REQUIRED ACTION
Could you please count how many lines in the data below hold the string "SharePoint"? Reply with only the number.

Plain-text document sources
—————

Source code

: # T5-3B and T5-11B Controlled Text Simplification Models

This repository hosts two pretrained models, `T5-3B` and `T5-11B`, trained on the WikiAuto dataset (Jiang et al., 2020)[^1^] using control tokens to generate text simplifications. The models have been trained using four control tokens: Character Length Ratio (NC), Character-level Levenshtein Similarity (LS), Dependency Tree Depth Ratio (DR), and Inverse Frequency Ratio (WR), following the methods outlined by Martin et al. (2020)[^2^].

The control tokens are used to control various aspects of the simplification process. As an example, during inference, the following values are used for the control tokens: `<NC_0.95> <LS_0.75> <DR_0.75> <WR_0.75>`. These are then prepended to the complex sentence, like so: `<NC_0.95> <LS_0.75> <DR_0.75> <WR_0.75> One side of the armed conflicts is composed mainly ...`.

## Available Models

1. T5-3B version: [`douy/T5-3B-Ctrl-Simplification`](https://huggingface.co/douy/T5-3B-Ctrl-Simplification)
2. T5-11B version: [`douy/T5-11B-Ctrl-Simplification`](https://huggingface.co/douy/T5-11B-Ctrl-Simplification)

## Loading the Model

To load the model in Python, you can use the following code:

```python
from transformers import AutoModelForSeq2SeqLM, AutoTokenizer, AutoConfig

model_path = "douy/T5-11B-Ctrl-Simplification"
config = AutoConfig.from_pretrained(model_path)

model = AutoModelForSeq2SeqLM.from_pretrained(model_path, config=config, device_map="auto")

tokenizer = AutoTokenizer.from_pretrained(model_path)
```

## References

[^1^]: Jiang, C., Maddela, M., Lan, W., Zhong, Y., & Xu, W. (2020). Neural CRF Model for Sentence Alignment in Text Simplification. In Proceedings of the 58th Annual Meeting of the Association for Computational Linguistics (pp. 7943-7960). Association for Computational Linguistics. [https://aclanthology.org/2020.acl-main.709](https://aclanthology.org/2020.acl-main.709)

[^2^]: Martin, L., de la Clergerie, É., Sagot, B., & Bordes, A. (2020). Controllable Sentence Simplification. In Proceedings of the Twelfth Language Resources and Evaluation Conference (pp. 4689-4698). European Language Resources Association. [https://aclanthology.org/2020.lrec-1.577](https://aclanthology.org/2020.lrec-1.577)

—————

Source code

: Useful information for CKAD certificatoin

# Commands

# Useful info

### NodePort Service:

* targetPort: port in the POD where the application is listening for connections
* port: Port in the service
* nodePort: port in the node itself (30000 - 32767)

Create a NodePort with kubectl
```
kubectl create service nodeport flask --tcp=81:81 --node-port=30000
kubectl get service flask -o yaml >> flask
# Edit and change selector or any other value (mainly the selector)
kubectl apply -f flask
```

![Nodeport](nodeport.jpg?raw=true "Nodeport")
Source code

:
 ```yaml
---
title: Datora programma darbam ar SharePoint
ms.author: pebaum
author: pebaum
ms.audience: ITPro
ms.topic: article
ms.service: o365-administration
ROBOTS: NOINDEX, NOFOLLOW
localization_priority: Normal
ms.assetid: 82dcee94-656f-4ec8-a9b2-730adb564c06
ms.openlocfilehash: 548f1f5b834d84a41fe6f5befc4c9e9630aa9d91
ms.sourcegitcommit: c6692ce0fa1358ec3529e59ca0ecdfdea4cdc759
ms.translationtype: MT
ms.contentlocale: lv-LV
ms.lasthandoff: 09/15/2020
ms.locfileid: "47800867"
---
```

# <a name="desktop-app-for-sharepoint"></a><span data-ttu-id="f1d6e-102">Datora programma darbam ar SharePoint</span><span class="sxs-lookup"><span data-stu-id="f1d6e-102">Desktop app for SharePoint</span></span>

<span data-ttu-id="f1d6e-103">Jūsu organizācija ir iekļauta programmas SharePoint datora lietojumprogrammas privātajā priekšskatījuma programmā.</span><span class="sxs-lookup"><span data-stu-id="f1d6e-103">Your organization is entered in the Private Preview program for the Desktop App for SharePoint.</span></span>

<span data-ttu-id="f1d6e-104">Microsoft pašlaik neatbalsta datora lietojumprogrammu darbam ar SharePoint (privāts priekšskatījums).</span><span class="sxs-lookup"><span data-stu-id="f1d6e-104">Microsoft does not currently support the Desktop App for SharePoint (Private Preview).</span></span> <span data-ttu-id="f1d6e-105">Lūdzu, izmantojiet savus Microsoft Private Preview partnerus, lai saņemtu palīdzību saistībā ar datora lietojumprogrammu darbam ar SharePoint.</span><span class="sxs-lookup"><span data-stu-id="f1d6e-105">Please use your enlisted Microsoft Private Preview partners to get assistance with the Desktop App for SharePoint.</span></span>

—————

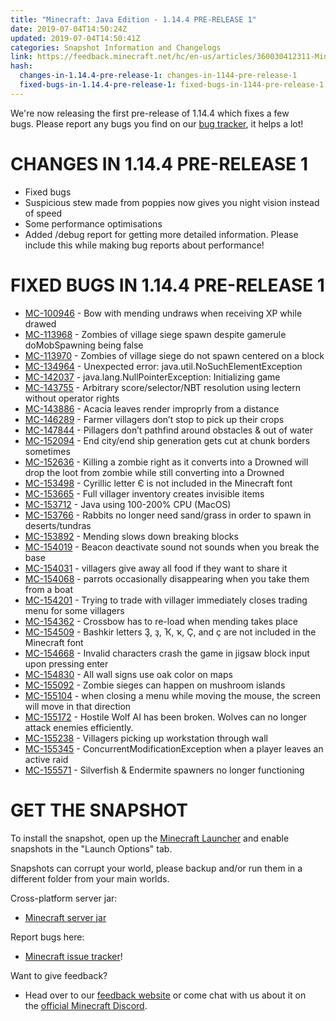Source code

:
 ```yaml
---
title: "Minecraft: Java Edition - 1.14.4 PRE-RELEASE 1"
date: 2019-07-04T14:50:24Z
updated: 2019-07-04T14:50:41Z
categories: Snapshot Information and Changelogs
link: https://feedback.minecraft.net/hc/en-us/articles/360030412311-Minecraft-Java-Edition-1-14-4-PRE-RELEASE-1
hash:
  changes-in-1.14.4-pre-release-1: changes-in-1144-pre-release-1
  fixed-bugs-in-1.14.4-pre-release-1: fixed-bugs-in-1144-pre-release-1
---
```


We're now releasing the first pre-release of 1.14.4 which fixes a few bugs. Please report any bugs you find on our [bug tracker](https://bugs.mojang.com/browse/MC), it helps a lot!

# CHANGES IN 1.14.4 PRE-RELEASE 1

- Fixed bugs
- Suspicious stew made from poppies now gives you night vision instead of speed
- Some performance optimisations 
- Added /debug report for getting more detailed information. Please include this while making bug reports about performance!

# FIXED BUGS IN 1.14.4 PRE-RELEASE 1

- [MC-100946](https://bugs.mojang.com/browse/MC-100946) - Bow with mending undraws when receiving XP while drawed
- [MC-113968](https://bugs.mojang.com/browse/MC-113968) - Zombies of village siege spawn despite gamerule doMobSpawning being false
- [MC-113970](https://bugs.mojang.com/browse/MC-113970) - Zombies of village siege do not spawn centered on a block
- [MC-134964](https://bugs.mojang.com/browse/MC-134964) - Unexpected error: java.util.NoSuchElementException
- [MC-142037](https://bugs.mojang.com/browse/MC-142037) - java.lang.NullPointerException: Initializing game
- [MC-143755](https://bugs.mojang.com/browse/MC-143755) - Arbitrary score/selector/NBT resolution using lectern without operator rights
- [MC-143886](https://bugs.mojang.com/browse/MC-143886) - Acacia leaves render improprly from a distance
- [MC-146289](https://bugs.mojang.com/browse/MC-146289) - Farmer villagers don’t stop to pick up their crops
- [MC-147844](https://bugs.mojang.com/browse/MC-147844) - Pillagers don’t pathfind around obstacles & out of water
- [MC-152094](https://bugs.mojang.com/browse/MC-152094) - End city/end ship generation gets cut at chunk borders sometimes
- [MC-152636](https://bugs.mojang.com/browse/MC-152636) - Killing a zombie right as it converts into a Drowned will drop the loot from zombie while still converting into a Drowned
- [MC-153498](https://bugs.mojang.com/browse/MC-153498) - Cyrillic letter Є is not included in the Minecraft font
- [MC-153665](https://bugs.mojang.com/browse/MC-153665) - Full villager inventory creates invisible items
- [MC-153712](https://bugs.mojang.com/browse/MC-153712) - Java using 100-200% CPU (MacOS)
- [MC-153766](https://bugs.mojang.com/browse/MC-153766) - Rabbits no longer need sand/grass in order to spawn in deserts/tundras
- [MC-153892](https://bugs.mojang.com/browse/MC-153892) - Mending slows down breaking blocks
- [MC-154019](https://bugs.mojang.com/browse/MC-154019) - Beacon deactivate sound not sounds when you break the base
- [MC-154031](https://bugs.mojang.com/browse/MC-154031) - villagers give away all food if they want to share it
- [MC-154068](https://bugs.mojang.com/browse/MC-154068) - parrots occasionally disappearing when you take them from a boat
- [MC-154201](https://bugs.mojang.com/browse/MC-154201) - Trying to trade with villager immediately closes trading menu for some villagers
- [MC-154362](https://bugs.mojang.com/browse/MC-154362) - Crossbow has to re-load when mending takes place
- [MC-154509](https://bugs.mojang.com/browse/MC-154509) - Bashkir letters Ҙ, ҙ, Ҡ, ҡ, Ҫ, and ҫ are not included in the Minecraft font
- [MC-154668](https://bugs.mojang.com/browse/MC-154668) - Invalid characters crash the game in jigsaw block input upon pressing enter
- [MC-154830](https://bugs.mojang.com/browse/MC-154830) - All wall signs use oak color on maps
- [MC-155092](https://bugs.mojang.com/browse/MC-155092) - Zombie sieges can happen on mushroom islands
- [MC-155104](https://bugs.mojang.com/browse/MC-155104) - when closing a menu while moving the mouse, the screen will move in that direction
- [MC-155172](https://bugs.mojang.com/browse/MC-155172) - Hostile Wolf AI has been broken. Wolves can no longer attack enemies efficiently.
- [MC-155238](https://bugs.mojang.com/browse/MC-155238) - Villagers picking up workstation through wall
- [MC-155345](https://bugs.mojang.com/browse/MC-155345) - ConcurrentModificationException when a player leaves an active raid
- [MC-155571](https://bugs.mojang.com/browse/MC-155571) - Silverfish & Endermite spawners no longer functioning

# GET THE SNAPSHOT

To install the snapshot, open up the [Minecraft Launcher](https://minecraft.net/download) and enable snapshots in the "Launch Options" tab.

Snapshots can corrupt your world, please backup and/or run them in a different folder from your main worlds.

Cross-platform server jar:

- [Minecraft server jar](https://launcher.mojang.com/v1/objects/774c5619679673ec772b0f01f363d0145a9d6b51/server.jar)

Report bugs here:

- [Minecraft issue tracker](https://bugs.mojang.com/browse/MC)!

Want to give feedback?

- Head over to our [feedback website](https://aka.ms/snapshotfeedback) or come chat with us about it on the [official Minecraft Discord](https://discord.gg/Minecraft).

—————

ANSWER FOR THIS EXERCISE
4